What to do
Select the lines of the records containing the word "close" and list them.

Recorded information
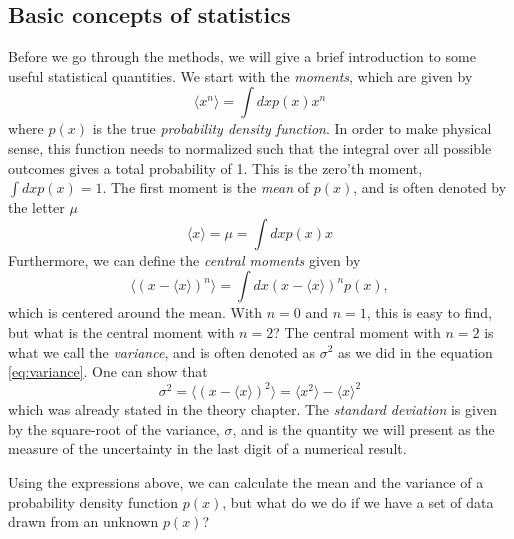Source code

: \subsection{Basic concepts of statistics}
Before we go through the methods, we will give a brief introduction to some useful statistical quantities. We start with the \textit{moments}, which are given by
\begin{equation*}
\langle x^n\rangle=\int dxp(x)x^n
\end{equation*}
where $p(x)$ is the true \textit{probability density function}. In order to make physical sense, this function needs to normalized such that the integral over all possible outcomes gives a total probability of 1. This is the zero'th moment, $\int dxp(x)=1$. The first moment is the \textit{mean} of $p(x)$, and is often denoted by the letter $\mu$
\begin{equation}
\langle x\rangle=\mu=\int dxp(x)x
\end{equation}
Furthermore, we can define the \textit{central moments} given by
\begin{equation}
\langle(x-\langle x\rangle)^n\rangle=\int dx(x-\langle x\rangle)^np(x),
\end{equation}
which is centered around the mean. With $n=0$ and $n=1$, this is easy to find, but what is the central moment with $n=2$? The central moment with $n=2$ is what we call the \textit{variance}, and is often denoted as $\sigma^2$ as we did in the equation \eqref{eq:variance}. One can show that
\begin{equation}
\sigma^2=\langle(x-\langle x\rangle)^2\rangle=\langle x^2\rangle - \langle x \rangle^2
\label{eq:variance2}
\end{equation}
which was already stated in the theory chapter. The \textit{standard deviation} is given by the square-root of the variance, $\sigma$, and is the quantity we will present as the measure of the uncertainty in the last digit of a numerical result. 

Using the expressions above, we can calculate the mean and the variance of a probability density function $p(x)$, but what do we do if we have a set of data drawn from an unknown $p(x)$?

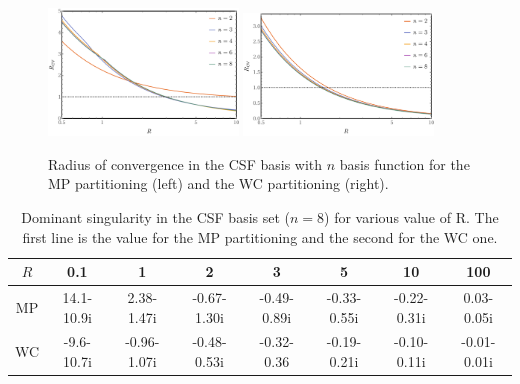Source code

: \documentclass[11pt,a4paper]{article}
\begin{document}
\begin{figure}[h!]
    \centering
    \includegraphics[width=0.45\textwidth]{MPlargebasis.pdf}
    \includegraphics[width=0.45\textwidth]{WCElargebasis.pdf}
    \caption{\centering Radius of convergence in the CSF basis with $n$ basis function for the MP partitioning (left) and the WC partitioning (right).}
    \label{fig:RadiusBasis}
\end{figure}

\begin{table}[h!]
\centering
\caption{\centering Dominant singularity in the CSF basis set ($n=8$) for various value of R. The first line is the value for the MP partitioning and the second for the WC one.}
\begin{tabular}{cccccccc}
\hline
\hline
$R$ & 0.1 & 1 & 2 & 3 & 5 & 10 & 100 \\
\hline
MP & 14.1-10.9i & 2.38-1.47i & -0.67-1.30i & -0.49-0.89i & -0.33-0.55i & -0.22-0.31i & 0.03-0.05i \\
WC & -9.6-10.7i & -0.96-1.07i & -0.48-0.53i & -0.32-0.36 & -0.19-0.21i & -0.10-0.11i & -0.01-0.01i \\
\hline
\hline
\end{tabular}
\label{tab:SingAlpha}
\end{table}
\end{document}
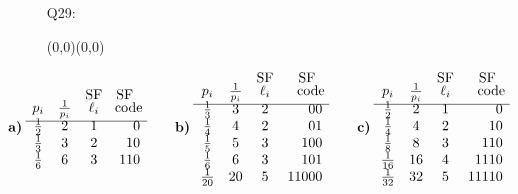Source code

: \documentclass[11pt]{article}
\newcommand{\moveup}{\begin{picture}(0,0)(0,0)\end{picture}\vspace*{-8.15mm}}
\begin{document}
\newpage{}
\begin{itemize}
  \item[{Q29:}]\moveup
      \[\hspace*{-10mm}\textbf{a)}\:
        \begin{array}{cccr}
                    &               & \text{SF} & \text{SF\;\:}\\[-1mm]
           p_i      & \frac{1}{p_i} & \ell_i &\!\text{code}\!\\[1mm]\hline\\[-5mm]
        \frac{1}{2} &     2         &   1    &   0\\
        \frac{1}{3} &     3         &   2    &  10\\
        \frac{1}{6} &     6         &   3    & 110\end{array}\qquad
        \textbf{b)}\:
        \begin{array}{cccr}
                    &               & \text{SF} & \text{SF\;\:}\\[-1mm]
           p_i      & \frac{1}{p_i} & \ell_i    &\!\text{code}\!\\[1mm]\hline\\[-5mm]
        \frac{1}{3} &     3         &   2       &    00\\
        \frac{1}{4} &     4         &   2       &    01\\
        \frac{1}{5} &     5         &   3       &   100\\
        \frac{1}{6} &     6         &   3       &   101\\
        \frac{1}{20}&    20         &   5       & 11000\end{array}\qquad
        \textbf{c)}\:
        \begin{array}{cccr}
                    &               & \text{SF} & \text{SF\;\:}\\[-1mm]
           p_i      & \frac{1}{p_i} & \ell_i    &\!\text{code}\!\\[1mm]\hline\\[-5mm]
        \frac{1}{2} &     2         &    1      &     0\\
        \frac{1}{4} &     4         &    2      &    10\\
        \frac{1}{8} &     8         &    3      &   110\\
        \frac{1}{16}&    16         &    4      &  1110\\
        \frac{1}{32}&    32         &    5      & 11110\end{array}\qquad
\]
\end{itemize}
\end{document}
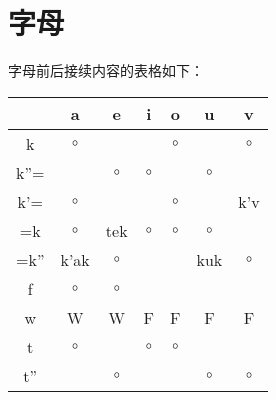 \section{字母}

字母前后接续内容的表格如下：

\begin{tabular}{c|cccccc}
     & a & e & i & o & u & v \\
\hline
k   & $\circ$ & & & $\circ$ & & $\circ$ \\
k''= & & $\circ$ & $\circ$ & & $\circ$ \\
k'=  & $\circ$ & & & $\circ$ & & k'v\\
\hline
=k   & $\circ$ & tek &$\circ$&$\circ$&$\circ$\\
=k'' & k'ak & $\circ$ & & & kuk & $\circ$ \\
\hline
f    & $\circ$ & $\circ$ \\
w    & W & W & F & F & F & F\\
\hline
t    & $\circ$ & & $\circ$ & $\circ$\\
t''  & & $\circ$ & & & $\circ$ & $\circ$
\end{tabular}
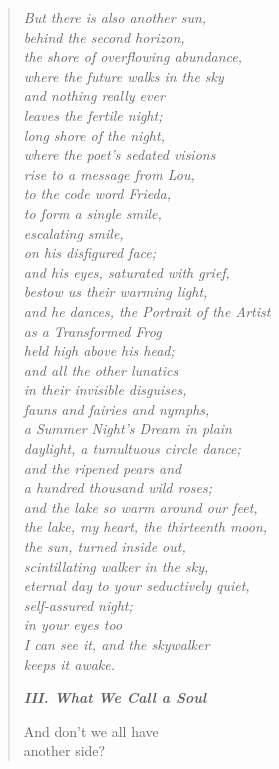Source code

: \begin{verse}
{\itshape But there is also another sun,\\
behind the second horizon,\\
the shore of overflowing abundance,\\
where the future walks in the sky\\
and nothing really ever\\
leaves the fertile night;\\
long shore of the night,\\
where the poet's sedated visions\\
rise to a message from Lou,\\
to the code word {\upshape Frieda,}\\
to form a single smile,\\
escalating smile,\\
on his disfigured face;\\
and his eyes, saturated with grief,\\
bestow us their warming light,\\
and he dances, the {\upshape Portrait of the Artist}\\
as a Transformed Frog\\
held high above his head;\\
and all the other lunatics\\
in their invisible disguises,\\
fauns and fairies and nymphs,\\
a {\upshape Summer Night's Dream} in plain\label{summer-nights}\\
daylight, a tumultuous circle dance;\\
and the ripened pears and\\
a hundred thousand wild roses;\\
and the lake so warm around our feet,\\
the lake, my heart, the thirteenth moon,\\
the sun, turned inside out,\\
scintillating walker in the sky,\\
eternal day to your seductively quiet,\\
self-assured night;\\
in your eyes too\\
I can see it, and the skywalker\\
keeps it awake.}

{\bfseries\itshape III. What We Call a Soul}

And don't we all have\\
another side?


\end{verse}
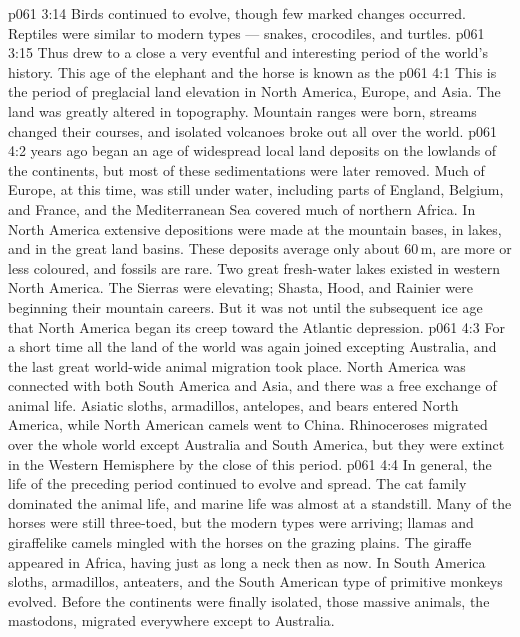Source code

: \vs p061 3:14 Birds continued to evolve, though few marked changes occurred. Reptiles were similar to modern types --- snakes, crocodiles, and turtles.
\vs p061 3:15 \pc Thus drew to a close a very eventful and interesting period of the world’s history. This age of the elephant and the horse is known as the 
\vs p061 4:1 This is the period of preglacial land elevation in North America, Europe, and Asia. The land was greatly altered in topography. Mountain ranges were born, streams changed their courses, and isolated volcanoes broke out all over the world.
\vs p061 4:2 \pc {} years ago began an age of widespread local land deposits on the lowlands of the continents, but most of these sedimentations were later removed. Much of Europe, at this time, was still under water, including parts of England, Belgium, and France, and the Mediterranean Sea covered much of northern Africa. In North America extensive depositions were made at the mountain bases, in lakes, and in the great land basins. These deposits average only about 60\,m, are more or less coloured, and fossils are rare. Two great fresh\hyp{}water lakes existed in western North America. The Sierras were elevating; Shasta, Hood, and Rainier were beginning their mountain careers. But it was not until the subsequent ice age that North America began its creep toward the Atlantic depression.
\vs p061 4:3 For a short time all the land of the world was again joined excepting Australia, and the last great world\hyp{}wide animal migration took place. North America was connected with both South America and Asia, and there was a free exchange of animal life. Asiatic sloths, armadillos, antelopes, and bears entered North America, while North American camels went to China. Rhinoceroses migrated over the whole world except Australia and South America, but they were extinct in the Western Hemisphere by the close of this period.
\vs p061 4:4 In general, the life of the preceding period continued to evolve and spread. The cat family dominated the animal life, and marine life was almost at a standstill. Many of the horses were still three\hyp{}toed, but the modern types were arriving; llamas and giraffelike camels mingled with the horses on the grazing plains. The giraffe appeared in Africa, having just as long a neck then as now. In South America sloths, armadillos, anteaters, and the South American type of primitive monkeys evolved. Before the continents were finally isolated, those massive animals, the mastodons, migrated everywhere except to Australia.

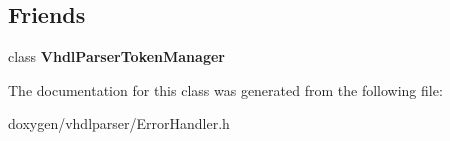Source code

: \subsection*{Friends}
\begin{DoxyCompactItemize}
\item 
\mbox{\label{classvhdl_1_1parser_1_1_token_manager_error_handler_aff28441094086f5cbf8ee8f34a8bc9a4}} 
class {\bfseries Vhdl\+Parser\+Token\+Manager}
\end{DoxyCompactItemize}


The documentation for this class was generated from the following file\+:\begin{DoxyCompactItemize}
\item 
doxygen/vhdlparser/Error\+Handler.\+h\end{DoxyCompactItemize}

Response for this exercise
\vs p061 3:15 \pc Thus drew to a close a very eventful and interesting period of the world’s history. This age of the elephant and the horse is known as the 
\vs p061 4:3 For a short time all the land of the world was again joined excepting Australia, and the last great world\hyp{}wide animal migration took place. North America was connected with both South America and Asia, and there was a free exchange of animal life. Asiatic sloths, armadillos, antelopes, and bears entered North America, while North American camels went to China. Rhinoceroses migrated over the whole world except Australia and South America, but they were extinct in the Western Hemisphere by the close of this period.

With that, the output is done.